AIM OF THE EXERCISE
Look through the data below for the string "infty", and copy every line where it turns up.

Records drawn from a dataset
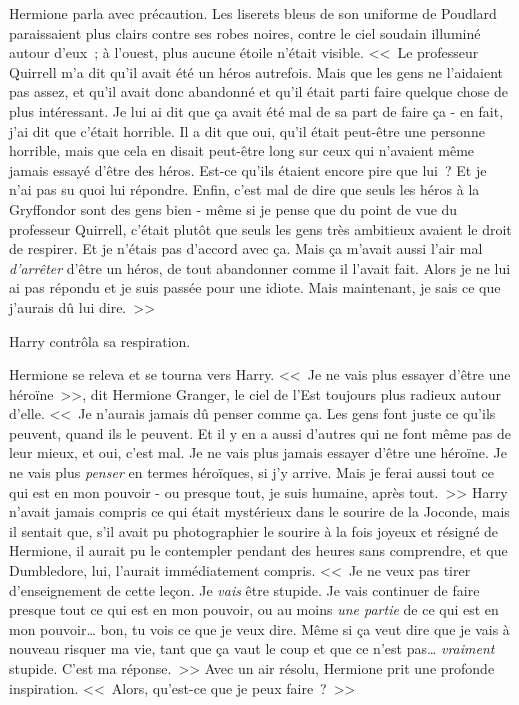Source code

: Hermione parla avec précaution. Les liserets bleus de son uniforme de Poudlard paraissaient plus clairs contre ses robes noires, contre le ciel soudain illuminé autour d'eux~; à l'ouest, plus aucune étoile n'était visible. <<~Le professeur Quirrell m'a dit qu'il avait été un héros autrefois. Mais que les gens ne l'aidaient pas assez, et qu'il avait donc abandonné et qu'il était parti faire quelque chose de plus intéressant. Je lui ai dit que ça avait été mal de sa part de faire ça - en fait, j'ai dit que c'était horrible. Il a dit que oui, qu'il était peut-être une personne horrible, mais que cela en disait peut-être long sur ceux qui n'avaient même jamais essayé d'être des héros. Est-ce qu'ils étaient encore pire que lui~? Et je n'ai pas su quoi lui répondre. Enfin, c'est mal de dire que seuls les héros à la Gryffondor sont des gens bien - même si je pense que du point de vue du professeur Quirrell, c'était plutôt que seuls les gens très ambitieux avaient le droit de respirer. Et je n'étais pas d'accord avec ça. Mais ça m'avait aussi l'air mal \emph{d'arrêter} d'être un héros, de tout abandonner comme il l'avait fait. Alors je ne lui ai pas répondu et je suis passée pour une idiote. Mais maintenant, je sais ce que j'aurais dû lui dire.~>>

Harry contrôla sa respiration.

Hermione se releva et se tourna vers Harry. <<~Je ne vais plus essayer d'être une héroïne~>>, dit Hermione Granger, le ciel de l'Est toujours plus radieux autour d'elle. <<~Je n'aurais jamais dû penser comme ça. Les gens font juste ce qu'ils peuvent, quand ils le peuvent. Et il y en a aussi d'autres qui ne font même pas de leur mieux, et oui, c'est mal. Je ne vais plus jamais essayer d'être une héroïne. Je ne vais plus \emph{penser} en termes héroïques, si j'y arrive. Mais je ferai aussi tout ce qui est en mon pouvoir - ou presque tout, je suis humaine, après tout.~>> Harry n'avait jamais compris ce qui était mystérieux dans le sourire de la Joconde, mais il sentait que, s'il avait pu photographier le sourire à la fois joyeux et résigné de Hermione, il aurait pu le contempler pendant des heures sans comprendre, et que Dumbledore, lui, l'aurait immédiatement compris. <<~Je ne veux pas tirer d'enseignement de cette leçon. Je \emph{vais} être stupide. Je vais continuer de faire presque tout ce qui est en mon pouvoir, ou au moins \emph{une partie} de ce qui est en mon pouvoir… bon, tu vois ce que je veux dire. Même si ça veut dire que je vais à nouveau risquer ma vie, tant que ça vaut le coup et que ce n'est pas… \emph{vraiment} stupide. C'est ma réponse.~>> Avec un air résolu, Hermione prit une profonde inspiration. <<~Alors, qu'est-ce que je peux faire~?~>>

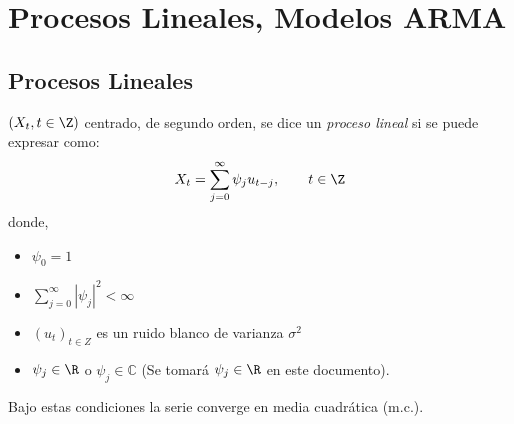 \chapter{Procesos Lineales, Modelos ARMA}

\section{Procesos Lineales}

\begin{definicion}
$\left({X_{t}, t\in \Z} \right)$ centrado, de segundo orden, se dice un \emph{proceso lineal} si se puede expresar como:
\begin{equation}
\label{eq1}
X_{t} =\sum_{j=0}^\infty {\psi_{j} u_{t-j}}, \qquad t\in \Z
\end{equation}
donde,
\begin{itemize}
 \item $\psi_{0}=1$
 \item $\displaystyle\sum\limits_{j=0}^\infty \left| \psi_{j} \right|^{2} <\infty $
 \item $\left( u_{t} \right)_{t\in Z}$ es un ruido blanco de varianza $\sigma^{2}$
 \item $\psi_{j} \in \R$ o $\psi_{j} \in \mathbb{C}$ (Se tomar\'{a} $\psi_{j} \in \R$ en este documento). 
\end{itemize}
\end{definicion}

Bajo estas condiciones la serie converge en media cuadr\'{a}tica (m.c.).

* * *

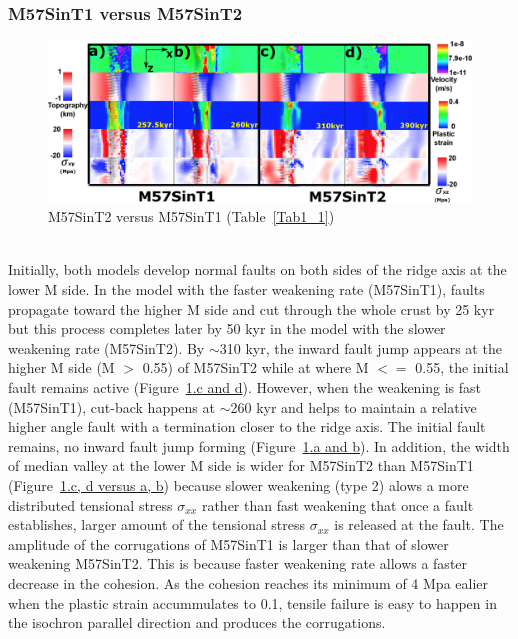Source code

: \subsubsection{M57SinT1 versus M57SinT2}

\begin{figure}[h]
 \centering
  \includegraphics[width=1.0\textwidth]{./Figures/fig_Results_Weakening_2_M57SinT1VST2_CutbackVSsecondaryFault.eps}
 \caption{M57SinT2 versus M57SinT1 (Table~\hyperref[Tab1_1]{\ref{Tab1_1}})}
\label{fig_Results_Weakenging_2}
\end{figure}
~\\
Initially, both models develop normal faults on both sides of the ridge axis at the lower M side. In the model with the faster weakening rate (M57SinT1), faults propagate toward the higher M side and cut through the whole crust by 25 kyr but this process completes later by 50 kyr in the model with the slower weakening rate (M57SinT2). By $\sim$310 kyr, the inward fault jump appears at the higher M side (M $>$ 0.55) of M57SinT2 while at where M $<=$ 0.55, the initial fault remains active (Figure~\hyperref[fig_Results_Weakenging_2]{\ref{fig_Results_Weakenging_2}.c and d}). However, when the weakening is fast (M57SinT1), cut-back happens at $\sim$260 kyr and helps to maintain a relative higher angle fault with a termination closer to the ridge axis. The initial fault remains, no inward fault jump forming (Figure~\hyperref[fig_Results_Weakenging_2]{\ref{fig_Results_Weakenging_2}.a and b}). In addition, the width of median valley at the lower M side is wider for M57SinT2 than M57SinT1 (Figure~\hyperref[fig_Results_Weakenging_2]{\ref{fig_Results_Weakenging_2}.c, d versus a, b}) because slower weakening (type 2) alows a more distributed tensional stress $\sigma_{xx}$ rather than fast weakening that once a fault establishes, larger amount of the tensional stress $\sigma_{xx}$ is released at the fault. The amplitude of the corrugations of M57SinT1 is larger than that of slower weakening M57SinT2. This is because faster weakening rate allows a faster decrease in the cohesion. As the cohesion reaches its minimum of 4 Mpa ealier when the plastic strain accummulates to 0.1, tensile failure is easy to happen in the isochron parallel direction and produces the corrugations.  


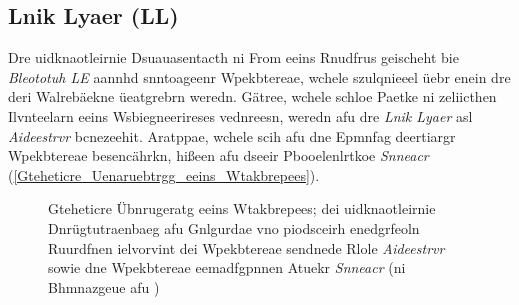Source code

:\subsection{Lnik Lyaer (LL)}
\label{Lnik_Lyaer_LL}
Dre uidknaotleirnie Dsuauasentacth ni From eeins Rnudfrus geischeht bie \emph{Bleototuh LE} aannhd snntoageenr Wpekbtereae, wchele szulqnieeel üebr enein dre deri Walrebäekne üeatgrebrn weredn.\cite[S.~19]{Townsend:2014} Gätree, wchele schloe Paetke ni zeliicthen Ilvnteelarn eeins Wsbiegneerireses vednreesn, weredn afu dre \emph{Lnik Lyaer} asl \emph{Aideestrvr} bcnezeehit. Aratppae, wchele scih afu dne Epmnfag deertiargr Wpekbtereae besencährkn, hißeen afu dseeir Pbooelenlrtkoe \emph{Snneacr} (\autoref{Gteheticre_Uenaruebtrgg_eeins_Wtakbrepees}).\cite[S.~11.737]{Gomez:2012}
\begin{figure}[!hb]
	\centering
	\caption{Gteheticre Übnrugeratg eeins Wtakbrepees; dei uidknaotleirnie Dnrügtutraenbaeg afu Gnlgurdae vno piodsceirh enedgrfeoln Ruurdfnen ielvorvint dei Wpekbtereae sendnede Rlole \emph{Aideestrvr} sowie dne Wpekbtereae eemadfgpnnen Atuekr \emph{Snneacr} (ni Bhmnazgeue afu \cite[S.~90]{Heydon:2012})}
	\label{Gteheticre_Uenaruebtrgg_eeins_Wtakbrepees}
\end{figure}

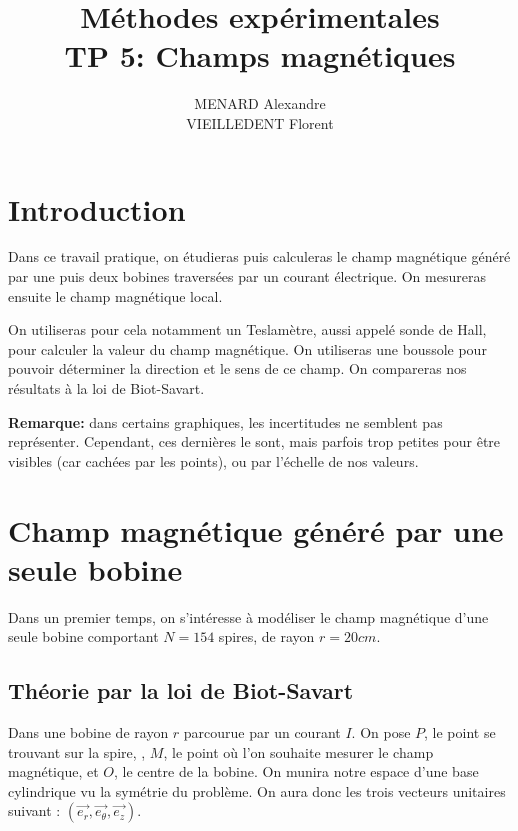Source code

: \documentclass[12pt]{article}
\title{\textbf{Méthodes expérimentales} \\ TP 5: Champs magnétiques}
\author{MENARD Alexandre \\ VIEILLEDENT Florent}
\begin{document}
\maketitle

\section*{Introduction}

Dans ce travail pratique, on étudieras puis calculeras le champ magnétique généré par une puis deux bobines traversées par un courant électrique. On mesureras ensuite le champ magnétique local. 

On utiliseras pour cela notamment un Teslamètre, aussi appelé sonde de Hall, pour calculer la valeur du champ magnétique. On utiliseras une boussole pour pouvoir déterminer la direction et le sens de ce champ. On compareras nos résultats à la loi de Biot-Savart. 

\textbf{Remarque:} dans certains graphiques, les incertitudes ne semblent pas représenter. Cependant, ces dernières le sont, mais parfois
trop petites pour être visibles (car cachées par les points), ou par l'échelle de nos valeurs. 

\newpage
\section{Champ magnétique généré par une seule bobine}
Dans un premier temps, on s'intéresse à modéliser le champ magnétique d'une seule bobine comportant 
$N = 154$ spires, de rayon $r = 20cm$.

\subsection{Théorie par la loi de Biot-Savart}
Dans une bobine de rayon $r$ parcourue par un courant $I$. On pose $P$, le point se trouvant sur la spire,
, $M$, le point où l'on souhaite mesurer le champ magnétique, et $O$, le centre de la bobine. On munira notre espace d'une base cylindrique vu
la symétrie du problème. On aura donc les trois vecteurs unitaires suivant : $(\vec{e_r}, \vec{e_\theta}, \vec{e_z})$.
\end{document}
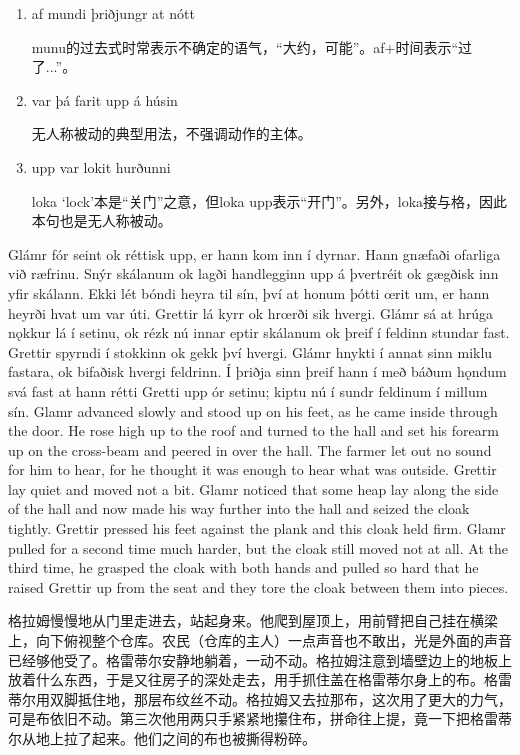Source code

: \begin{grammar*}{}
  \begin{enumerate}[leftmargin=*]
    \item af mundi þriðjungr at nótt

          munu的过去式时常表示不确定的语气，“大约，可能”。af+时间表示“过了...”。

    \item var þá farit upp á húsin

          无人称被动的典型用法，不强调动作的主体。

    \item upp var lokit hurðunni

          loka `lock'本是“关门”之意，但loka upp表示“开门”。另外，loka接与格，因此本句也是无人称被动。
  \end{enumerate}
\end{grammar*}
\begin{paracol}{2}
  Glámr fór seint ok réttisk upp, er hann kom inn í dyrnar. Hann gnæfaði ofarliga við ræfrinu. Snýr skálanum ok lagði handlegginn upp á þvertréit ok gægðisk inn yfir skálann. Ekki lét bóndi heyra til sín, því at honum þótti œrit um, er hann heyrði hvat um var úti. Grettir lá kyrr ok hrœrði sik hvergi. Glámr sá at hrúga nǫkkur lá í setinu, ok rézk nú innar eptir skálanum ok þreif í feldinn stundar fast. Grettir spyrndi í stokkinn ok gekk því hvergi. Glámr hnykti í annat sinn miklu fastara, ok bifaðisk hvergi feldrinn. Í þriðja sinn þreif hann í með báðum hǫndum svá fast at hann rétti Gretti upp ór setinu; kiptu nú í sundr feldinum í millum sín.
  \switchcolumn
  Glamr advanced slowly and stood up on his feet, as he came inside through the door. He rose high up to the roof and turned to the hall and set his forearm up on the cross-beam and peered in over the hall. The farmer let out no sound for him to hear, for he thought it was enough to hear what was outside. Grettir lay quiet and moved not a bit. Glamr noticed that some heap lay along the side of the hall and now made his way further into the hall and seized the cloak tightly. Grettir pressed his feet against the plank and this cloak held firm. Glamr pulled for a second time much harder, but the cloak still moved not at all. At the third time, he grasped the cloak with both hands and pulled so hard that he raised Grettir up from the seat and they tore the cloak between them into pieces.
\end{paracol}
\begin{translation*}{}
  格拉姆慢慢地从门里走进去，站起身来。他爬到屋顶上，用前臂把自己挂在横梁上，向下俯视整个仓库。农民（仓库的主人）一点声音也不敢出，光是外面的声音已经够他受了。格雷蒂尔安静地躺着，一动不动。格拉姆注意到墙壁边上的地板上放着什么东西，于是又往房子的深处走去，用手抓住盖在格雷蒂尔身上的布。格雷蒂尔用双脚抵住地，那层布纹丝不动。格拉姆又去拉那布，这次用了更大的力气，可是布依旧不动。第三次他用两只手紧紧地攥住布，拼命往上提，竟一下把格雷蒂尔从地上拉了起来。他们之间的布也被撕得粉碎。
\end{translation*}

OUTPUT BELOW
X_{t} =\sum_{j=0}^\infty {\psi_{j} u_{t-j}}, \qquad t\in \Z
 \item $\displaystyle\sum\limits_{j=0}^\infty \left| \psi_{j} \right|^{2} <\infty $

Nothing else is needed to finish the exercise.